Records supplied Block Start

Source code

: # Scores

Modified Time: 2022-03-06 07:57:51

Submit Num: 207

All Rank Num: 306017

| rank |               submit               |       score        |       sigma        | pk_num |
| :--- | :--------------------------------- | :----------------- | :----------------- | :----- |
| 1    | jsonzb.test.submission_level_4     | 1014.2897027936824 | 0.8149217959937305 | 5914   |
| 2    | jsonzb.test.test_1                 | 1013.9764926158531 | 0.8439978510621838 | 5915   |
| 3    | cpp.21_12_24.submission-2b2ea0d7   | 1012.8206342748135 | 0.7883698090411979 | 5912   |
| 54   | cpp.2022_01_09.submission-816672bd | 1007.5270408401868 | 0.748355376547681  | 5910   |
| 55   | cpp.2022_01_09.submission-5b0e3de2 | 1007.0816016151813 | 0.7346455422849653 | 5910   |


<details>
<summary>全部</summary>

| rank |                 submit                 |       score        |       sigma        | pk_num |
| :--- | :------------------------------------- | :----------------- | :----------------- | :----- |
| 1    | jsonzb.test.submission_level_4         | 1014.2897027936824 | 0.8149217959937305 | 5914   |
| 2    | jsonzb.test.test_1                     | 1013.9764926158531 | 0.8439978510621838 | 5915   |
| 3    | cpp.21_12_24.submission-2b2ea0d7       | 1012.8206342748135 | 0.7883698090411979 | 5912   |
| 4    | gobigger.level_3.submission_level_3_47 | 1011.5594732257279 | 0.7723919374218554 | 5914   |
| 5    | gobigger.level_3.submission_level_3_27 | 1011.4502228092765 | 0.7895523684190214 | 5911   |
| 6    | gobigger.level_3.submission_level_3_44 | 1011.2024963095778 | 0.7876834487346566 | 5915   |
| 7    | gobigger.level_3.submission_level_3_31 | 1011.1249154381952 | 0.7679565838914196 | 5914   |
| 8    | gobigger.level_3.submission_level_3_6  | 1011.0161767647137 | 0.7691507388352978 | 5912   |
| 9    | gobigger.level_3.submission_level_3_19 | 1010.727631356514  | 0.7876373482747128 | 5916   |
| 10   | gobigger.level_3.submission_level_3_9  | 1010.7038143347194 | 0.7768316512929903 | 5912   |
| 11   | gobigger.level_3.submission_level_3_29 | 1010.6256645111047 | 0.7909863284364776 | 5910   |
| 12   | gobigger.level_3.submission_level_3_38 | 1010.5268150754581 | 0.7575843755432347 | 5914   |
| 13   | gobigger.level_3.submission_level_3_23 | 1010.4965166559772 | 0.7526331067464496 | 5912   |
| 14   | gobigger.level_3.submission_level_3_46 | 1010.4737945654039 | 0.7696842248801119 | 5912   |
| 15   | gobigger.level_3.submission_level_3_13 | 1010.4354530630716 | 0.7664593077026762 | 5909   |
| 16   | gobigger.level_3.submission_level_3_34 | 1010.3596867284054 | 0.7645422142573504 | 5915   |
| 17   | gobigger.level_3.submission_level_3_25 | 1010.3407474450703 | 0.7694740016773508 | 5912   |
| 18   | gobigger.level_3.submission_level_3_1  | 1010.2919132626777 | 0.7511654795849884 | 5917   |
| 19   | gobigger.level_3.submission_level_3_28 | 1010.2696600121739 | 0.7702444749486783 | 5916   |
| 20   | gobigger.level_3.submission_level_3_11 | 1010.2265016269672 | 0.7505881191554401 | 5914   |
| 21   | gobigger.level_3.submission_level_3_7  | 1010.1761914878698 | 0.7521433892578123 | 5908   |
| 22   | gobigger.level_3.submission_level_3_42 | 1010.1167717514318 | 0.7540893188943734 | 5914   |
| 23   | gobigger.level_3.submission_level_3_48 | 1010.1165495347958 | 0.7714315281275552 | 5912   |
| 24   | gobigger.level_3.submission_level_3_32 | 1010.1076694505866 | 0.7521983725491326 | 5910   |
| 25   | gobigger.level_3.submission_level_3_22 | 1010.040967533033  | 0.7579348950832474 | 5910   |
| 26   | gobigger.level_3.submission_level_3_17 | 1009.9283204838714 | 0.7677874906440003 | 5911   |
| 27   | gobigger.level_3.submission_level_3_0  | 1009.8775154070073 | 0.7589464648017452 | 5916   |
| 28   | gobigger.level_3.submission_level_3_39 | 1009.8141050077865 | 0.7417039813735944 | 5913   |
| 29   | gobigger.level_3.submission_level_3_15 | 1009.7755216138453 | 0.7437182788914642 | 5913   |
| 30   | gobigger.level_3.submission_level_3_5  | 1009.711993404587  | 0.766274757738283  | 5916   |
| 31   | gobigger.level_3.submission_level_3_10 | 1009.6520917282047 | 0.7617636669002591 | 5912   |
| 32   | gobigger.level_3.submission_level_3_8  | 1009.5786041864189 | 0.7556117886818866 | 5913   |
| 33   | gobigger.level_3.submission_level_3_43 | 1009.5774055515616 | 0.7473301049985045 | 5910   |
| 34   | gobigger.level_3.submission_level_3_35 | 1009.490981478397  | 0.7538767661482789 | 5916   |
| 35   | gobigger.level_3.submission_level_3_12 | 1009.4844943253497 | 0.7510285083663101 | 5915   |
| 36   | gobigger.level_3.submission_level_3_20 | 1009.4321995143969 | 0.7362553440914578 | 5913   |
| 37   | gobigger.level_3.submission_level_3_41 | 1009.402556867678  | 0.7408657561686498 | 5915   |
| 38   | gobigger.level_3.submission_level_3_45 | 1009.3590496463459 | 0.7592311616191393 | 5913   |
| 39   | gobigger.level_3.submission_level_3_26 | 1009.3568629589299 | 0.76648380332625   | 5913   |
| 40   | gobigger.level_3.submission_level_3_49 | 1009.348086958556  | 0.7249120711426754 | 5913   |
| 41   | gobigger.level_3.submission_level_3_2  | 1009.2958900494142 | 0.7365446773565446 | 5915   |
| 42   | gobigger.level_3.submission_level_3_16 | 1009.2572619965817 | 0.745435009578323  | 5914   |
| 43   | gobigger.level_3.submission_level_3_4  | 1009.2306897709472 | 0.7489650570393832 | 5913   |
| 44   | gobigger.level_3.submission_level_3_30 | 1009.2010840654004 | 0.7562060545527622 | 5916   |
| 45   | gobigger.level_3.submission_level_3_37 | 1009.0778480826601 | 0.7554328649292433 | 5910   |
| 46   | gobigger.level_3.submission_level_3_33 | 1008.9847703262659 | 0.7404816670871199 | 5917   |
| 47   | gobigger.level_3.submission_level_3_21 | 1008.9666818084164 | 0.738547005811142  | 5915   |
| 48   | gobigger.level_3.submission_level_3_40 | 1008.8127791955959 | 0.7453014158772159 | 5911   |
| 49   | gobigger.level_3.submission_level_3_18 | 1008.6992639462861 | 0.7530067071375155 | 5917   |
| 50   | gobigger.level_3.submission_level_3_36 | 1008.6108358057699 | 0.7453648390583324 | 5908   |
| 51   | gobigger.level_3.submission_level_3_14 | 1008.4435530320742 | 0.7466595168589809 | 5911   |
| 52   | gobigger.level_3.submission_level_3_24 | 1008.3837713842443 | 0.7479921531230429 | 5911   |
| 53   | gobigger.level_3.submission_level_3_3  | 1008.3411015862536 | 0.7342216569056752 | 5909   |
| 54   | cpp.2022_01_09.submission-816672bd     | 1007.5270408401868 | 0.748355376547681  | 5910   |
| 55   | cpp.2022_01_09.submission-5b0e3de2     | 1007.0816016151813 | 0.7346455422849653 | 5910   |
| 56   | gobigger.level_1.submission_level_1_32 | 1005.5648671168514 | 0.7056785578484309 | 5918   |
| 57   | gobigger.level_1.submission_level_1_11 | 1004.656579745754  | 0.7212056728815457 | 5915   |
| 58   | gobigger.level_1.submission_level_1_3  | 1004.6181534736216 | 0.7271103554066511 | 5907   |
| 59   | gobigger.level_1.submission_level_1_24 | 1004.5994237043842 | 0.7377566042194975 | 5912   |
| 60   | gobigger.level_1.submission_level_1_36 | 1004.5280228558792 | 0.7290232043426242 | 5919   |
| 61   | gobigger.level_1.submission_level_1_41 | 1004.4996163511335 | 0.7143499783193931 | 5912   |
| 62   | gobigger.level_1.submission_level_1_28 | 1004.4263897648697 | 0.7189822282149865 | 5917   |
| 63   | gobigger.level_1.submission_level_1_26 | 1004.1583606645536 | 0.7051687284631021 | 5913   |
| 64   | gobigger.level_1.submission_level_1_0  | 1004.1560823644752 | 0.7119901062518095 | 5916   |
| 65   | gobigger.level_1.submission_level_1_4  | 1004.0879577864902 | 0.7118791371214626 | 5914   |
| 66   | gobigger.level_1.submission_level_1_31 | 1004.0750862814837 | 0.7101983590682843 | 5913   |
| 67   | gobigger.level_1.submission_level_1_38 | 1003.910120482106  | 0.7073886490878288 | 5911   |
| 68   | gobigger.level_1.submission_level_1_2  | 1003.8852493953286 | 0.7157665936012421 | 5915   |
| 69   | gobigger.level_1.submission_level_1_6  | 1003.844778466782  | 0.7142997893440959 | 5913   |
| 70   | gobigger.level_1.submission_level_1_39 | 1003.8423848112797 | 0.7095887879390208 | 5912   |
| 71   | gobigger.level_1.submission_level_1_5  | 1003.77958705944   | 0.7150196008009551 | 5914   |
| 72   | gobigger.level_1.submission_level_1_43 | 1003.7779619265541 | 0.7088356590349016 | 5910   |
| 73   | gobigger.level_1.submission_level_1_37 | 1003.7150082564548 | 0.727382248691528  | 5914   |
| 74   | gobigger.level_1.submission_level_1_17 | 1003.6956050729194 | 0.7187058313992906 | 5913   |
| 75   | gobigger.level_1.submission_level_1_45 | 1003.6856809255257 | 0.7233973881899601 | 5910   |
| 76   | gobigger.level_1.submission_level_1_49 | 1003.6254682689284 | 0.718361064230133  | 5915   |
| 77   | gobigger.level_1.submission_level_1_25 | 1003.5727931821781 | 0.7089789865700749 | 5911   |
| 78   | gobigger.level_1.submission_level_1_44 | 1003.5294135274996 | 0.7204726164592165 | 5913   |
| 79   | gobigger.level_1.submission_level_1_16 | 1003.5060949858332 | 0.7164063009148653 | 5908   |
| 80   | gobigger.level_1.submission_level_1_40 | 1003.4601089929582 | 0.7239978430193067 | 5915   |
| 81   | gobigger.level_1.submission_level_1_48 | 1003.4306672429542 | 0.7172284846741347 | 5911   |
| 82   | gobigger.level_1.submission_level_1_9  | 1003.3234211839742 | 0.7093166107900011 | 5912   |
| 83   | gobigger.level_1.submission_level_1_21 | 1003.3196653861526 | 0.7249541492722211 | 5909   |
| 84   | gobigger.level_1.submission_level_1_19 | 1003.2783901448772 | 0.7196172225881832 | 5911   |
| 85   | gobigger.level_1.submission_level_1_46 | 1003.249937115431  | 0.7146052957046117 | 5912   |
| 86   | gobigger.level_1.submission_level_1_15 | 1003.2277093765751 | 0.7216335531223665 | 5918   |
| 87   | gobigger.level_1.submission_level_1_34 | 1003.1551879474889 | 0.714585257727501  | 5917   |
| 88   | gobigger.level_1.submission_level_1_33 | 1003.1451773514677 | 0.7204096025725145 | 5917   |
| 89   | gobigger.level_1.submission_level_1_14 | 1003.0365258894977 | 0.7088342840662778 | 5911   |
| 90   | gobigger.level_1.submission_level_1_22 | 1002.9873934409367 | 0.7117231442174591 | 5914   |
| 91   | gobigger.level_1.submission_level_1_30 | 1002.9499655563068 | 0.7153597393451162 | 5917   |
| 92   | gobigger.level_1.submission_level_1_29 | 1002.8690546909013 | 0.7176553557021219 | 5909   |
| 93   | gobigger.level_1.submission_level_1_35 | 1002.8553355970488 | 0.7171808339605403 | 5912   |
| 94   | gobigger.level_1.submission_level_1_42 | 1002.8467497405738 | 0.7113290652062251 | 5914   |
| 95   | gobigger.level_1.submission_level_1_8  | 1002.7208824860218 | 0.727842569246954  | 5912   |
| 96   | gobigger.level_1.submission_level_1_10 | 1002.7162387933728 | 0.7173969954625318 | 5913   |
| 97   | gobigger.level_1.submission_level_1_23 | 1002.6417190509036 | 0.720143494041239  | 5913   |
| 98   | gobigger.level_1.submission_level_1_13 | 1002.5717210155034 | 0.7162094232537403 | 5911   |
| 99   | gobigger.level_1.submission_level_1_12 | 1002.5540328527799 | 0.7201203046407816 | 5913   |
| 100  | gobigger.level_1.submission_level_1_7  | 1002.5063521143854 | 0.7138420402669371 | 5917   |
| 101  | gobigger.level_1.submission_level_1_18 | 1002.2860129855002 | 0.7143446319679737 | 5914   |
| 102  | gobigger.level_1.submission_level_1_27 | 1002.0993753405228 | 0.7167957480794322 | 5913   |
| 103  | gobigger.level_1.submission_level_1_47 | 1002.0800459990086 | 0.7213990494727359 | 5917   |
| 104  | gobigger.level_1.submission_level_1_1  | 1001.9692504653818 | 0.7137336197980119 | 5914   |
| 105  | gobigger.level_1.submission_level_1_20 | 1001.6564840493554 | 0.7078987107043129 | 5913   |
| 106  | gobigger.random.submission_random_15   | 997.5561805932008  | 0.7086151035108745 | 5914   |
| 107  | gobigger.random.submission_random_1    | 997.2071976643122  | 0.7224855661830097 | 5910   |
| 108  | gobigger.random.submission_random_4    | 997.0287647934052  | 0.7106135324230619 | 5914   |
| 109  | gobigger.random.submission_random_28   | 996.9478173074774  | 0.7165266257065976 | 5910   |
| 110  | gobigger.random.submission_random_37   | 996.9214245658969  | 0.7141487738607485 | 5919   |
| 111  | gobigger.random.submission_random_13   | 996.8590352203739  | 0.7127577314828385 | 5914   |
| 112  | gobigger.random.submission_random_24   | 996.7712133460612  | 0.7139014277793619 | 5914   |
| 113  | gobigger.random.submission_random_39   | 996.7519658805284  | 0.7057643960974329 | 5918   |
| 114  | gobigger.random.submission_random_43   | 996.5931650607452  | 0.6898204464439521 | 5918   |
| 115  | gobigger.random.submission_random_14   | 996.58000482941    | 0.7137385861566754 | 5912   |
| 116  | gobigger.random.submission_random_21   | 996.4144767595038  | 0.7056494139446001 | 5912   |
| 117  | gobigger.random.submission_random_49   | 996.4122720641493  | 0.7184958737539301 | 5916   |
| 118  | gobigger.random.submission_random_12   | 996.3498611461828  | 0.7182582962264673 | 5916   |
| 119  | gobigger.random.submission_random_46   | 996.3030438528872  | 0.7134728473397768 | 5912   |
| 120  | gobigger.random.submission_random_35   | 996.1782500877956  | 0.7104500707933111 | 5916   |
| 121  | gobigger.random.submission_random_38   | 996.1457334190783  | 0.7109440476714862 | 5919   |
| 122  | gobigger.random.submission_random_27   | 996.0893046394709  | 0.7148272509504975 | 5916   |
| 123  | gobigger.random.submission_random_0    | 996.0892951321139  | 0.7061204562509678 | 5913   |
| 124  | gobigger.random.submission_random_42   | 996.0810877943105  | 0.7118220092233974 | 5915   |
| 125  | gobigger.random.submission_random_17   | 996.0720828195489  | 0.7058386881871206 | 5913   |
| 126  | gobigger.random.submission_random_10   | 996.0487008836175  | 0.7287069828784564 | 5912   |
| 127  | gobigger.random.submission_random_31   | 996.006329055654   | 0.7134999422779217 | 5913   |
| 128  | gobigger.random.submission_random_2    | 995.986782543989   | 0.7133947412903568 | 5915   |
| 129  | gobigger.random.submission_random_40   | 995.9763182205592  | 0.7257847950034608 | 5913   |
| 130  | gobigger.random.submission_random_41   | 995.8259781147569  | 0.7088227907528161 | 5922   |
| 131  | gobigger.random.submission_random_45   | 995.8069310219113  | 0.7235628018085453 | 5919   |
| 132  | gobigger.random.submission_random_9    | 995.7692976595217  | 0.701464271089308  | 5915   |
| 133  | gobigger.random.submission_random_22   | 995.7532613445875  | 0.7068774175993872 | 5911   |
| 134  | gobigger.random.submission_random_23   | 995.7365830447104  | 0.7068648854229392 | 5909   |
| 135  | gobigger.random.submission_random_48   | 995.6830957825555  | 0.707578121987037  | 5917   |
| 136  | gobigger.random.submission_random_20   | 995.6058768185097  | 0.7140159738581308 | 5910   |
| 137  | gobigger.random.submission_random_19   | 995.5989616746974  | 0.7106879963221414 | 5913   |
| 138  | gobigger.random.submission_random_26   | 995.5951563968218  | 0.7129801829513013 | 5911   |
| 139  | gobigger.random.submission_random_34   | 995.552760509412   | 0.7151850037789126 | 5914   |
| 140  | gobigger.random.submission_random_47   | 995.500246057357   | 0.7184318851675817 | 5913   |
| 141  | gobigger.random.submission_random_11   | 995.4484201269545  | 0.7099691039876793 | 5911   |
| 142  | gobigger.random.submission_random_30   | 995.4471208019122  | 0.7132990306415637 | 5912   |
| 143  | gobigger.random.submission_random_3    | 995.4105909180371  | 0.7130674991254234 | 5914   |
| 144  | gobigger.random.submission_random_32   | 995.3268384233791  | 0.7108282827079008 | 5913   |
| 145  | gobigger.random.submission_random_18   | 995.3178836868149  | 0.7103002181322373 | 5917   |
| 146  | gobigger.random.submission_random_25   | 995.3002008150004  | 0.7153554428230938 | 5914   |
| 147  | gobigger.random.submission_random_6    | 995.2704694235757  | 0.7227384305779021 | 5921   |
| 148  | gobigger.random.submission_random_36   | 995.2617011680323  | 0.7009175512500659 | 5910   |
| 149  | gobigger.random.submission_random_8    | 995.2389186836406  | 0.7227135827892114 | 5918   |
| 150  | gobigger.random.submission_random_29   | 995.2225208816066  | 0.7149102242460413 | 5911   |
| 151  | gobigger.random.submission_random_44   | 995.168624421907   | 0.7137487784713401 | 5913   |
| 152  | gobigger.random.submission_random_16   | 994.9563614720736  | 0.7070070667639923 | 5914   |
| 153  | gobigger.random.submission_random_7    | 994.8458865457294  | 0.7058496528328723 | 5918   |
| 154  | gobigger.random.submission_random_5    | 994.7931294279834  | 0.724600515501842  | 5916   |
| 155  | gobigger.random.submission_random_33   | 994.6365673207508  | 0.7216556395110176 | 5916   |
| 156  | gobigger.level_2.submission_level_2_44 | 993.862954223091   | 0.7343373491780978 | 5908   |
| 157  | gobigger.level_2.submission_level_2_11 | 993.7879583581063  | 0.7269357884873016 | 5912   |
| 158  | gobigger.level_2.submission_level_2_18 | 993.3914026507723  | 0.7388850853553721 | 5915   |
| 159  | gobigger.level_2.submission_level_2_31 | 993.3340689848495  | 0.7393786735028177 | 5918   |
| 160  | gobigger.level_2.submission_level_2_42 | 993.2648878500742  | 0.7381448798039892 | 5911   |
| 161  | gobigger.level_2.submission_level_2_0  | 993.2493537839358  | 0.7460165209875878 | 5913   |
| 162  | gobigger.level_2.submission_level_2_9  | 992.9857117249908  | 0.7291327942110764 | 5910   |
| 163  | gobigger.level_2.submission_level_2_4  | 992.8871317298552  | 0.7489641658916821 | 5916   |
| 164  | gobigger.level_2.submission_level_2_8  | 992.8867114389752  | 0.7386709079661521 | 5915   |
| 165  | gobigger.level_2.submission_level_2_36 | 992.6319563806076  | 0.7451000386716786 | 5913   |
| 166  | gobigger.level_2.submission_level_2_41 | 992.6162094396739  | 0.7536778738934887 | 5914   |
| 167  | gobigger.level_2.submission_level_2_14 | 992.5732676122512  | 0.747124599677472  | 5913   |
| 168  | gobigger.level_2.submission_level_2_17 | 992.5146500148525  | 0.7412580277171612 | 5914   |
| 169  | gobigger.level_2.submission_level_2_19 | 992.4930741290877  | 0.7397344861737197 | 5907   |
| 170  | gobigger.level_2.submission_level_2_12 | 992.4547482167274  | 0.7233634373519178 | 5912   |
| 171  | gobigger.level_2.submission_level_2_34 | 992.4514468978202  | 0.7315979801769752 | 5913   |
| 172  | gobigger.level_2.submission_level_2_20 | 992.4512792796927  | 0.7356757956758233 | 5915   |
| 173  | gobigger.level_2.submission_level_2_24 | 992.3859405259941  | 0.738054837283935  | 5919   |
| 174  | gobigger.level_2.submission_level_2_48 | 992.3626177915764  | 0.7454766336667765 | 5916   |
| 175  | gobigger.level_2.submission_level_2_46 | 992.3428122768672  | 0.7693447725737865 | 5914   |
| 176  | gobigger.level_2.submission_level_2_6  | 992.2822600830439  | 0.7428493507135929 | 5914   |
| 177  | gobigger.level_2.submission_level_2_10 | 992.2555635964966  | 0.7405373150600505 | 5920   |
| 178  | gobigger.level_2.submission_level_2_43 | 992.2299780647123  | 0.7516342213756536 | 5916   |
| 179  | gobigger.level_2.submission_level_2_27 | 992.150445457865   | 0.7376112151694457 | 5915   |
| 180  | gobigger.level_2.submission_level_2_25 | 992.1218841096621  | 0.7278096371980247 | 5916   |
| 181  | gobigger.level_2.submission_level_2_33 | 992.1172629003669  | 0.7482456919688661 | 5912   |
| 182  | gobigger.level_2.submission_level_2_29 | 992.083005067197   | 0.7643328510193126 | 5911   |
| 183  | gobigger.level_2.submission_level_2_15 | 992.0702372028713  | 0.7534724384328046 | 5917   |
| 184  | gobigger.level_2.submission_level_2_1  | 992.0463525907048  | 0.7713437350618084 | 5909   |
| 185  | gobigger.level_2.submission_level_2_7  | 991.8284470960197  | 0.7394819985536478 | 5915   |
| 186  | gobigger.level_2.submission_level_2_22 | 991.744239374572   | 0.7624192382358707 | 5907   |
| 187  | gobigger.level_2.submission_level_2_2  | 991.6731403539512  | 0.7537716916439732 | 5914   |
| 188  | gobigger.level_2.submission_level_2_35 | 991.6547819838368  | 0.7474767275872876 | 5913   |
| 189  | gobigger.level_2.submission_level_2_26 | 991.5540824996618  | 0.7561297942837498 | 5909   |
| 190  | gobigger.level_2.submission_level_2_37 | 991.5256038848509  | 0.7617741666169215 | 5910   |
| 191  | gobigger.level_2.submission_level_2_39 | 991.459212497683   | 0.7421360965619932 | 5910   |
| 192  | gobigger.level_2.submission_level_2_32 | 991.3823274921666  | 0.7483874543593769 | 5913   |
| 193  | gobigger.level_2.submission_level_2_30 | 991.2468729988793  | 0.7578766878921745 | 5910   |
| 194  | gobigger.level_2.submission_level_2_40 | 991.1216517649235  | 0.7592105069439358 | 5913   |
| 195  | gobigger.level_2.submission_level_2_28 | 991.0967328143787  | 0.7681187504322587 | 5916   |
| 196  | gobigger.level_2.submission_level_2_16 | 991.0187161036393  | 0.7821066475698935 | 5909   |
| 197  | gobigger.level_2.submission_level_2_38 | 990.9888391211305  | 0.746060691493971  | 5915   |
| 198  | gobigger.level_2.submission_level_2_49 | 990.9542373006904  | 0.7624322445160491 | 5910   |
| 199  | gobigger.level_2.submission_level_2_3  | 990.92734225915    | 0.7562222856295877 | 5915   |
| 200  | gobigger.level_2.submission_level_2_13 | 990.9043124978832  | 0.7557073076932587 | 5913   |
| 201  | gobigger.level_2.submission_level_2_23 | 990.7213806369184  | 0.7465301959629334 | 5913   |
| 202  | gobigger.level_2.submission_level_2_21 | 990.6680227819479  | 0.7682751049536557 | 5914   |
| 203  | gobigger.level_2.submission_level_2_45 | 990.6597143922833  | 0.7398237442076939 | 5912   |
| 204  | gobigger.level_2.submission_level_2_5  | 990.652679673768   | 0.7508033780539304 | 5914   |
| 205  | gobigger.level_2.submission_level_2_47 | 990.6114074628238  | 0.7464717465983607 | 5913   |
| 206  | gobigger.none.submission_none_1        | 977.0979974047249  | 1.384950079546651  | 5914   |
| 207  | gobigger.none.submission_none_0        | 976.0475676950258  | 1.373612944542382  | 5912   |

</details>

Records supplied Block End

- _About this exercise_: Using the entries above, return exactly the lines from the line with "0.7460165209875878 | 5913" to the line with "0.7386709079661521 | 5915", counting both of those lines.

- _Response area_:
| 161  | gobigger.level_2.submission_level_2_0  | 993.2493537839358  | 0.7460165209875878 | 5913   |
| 162  | gobigger.level_2.submission_level_2_9  | 992.9857117249908  | 0.7291327942110764 | 5910   |
| 163  | gobigger.level_2.submission_level_2_4  | 992.8871317298552  | 0.7489641658916821 | 5916   |
| 164  | gobigger.level_2.submission_level_2_8  | 992.8867114389752  | 0.7386709079661521 | 5915   |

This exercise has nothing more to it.